9
Yorum
25
Beğeni
5,0
Puan
282
Okunma
Zamanın Fısıltısı
Zaman akar avuçlardan, kum tanesi misali,
varlık bir anlık ışık, sonra sonsuz bir suali.
Nereden geldik bilinmez, nereye bu gidiş?
Evren denen bu sahnede figüran mıdır her iş?
Gördüğümüz renkler gerçek mi, yoksa aklın oyunu mu?
Dokunduğumuz madde mi, hislerin bir doyumu mu?
Aynada gördüğün suret, sen misin sahiden?
Yoksa bir yansıma mı, derindeki o hiçlikten?

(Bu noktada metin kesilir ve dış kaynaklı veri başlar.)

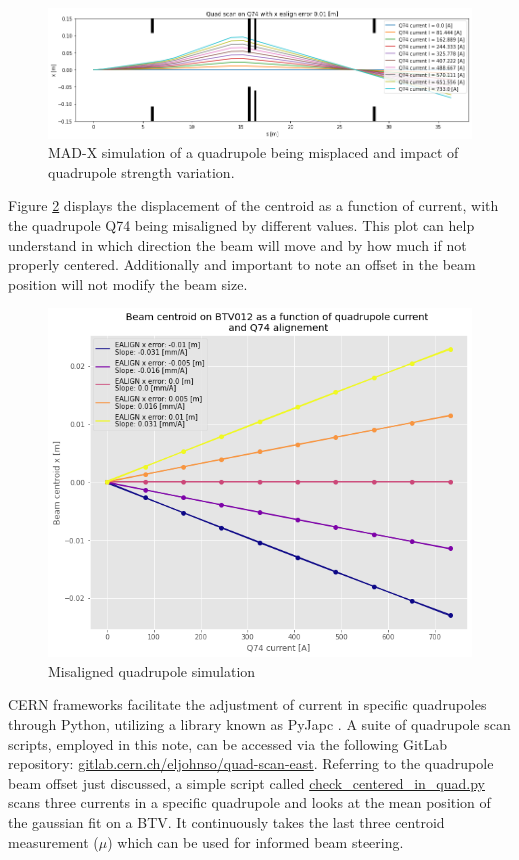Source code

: \begin{figure}[htbp]
\centering
\includegraphics[width=\linewidth]{03_Empirical_Measurements/images/misaligned_quadrupole.png}
\caption{MAD-X simulation of a quadrupole being misplaced and impact of quadrupole strength variation.}
\label{fig:misaligned_quadrupole}
\end{figure}

Figure \ref{fig:misaligned_quadrupole_2} displays the displacement of the centroid as a function of current, with the quadrupole Q74 being misaligned by different values. This plot can help understand in which direction the beam will move and by how much if not properly centered. Additionally and important to note an offset in the beam position will not modify the beam size.
\\

\begin{figure}[htbp]
\centering
\includegraphics[width=0.7\linewidth]{03_Empirical_Measurements/images/misaligned_quadrupole_2.png}
\caption{Misaligned quadrupole simulation}
\label{fig:misaligned_quadrupole_2}
\end{figure}

CERN frameworks facilitate the adjustment of current in specific quadrupoles through Python, utilizing a library known as PyJapc \cite{noauthor_scripting-tools_2023}. A suite of quadrupole scan scripts, employed in this note, can be accessed via the following GitLab repository:  \href{https://gitlab.cern.ch/eljohnso/quad-scan-east}{gitlab.cern.ch/eljohnso/quad-scan-east}. Referring to the quadrupole beam offset just discussed, a simple script called \href{https://gitlab.cern.ch/eljohnso/quad-scan-east/-/blob/master/check_centered_in_quad.py}{check\_centered\_in\_quad.py} scans three currents in a specific quadrupole and looks at the mean position of the gaussian fit on a BTV. It continuously takes the last three centroid measurement ($\mu$) which can be used for informed beam steering.

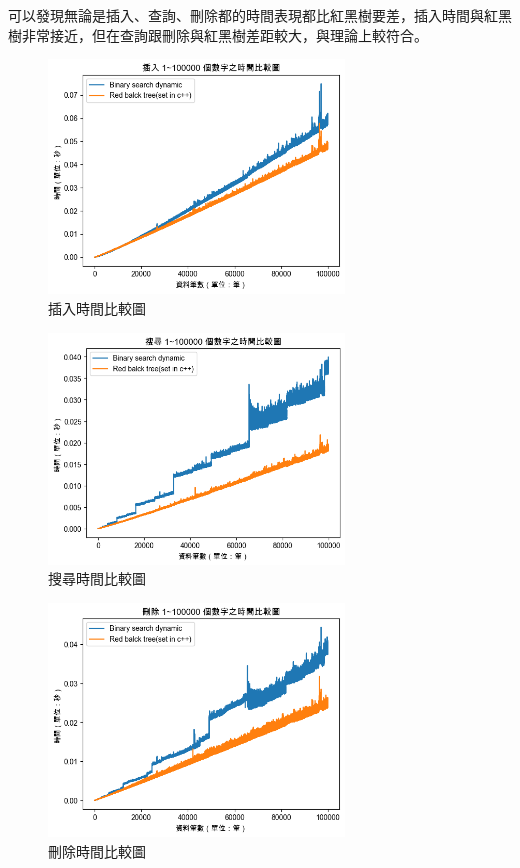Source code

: \documentclass[12pt]{article}
\begin{document}
		可以發現無論是插入、查詢、刪除都的時間表現都比紅黑樹要差，插入時間與紅黑樹非常接近，但在查詢跟刪除與紅黑樹差距較大，與理論上較符合。
		
		\begin{figure}[H]
			\centering
			\includegraphics[width=0.7\textwidth]{insert.png}
			\caption{插入時間比較圖} %
			\label{Fig.main1} %
		\end{figure}
		
		\begin{figure}[H]
			\centering
			\includegraphics[width=0.7\textwidth]{search.png}
			\caption{搜尋時間比較圖} %
			\label{Fig.main2} %
		\end{figure}
		\begin{figure}[H]
			\centering
			\includegraphics[width=0.7\textwidth]{delete.png}
			\caption{刪除時間比較圖} %
			\label{Fig.main3} %
		\end{figure}
\end{document}
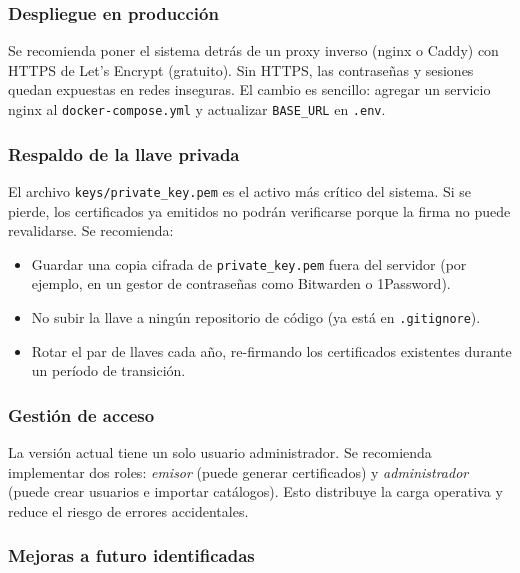 \documentclass[11pt,letterpaper]{article}
\begin{document}
\subsubsection{Despliegue en producci\'on}

Se recomienda poner el sistema detr\'as de un proxy inverso (nginx o Caddy) con
HTTPS de Let's Encrypt (gratuito). Sin HTTPS, las contrase\~nas y sesiones quedan
expuestas en redes inseguras. El cambio es sencillo: agregar un servicio nginx al
\texttt{docker-compose.yml} y actualizar \texttt{BASE\_URL} en \texttt{.env}.

\subsubsection{Respaldo de la llave privada}

El archivo \texttt{keys/private\_key.pem} es el activo m\'as cr\'itico del sistema.
Si se pierde, los certificados ya emitidos no podr\'an verificarse porque la firma
no puede revalidarse. Se recomienda:

\begin{itemize}
  \item Guardar una copia cifrada de \texttt{private\_key.pem} fuera del servidor
        (por ejemplo, en un gestor de contrase\~nas como Bitwarden o 1Password).
  \item No subir la llave a ning\'un repositorio de c\'odigo (ya est\'a en
        \texttt{.gitignore}).
  \item Rotar el par de llaves cada a\~no, re-firmando los certificados existentes
        durante un per\'iodo de transici\'on.
\end{itemize}

\subsubsection{Gesti\'on de acceso}

La versi\'on actual tiene un solo usuario administrador. Se recomienda implementar
dos roles: \textit{emisor} (puede generar certificados) y \textit{administrador}
(puede crear usuarios e importar cat\'alogos). Esto distribuye la carga operativa y
reduce el riesgo de errores accidentales.

\subsubsection{Mejoras a futuro identificadas}
\end{document}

Anlam arar durur insan, bu devasa boşlukta,
bir kelebek ömrü kadar kısa bir yolculukta.
Bilgi midir kılavuz, yoksa inanç mı sadece?
Cevaplar mı soruları doğurur her bilmece?
Belki de cevap yoktur, yalnızca sonsuz bir arayış,
her nefeste yeni bir soru, yeni bir anlayış.
Gölge ile ışık dans eder ruhun derinliğinde,
var olmak, bu muammayı yaşamaktır belki de.
Düşüncenin denizinde bir sandal ol yüreğim,
dalgalarla boğuşsan da, sormaktan vazgeçmeyelim.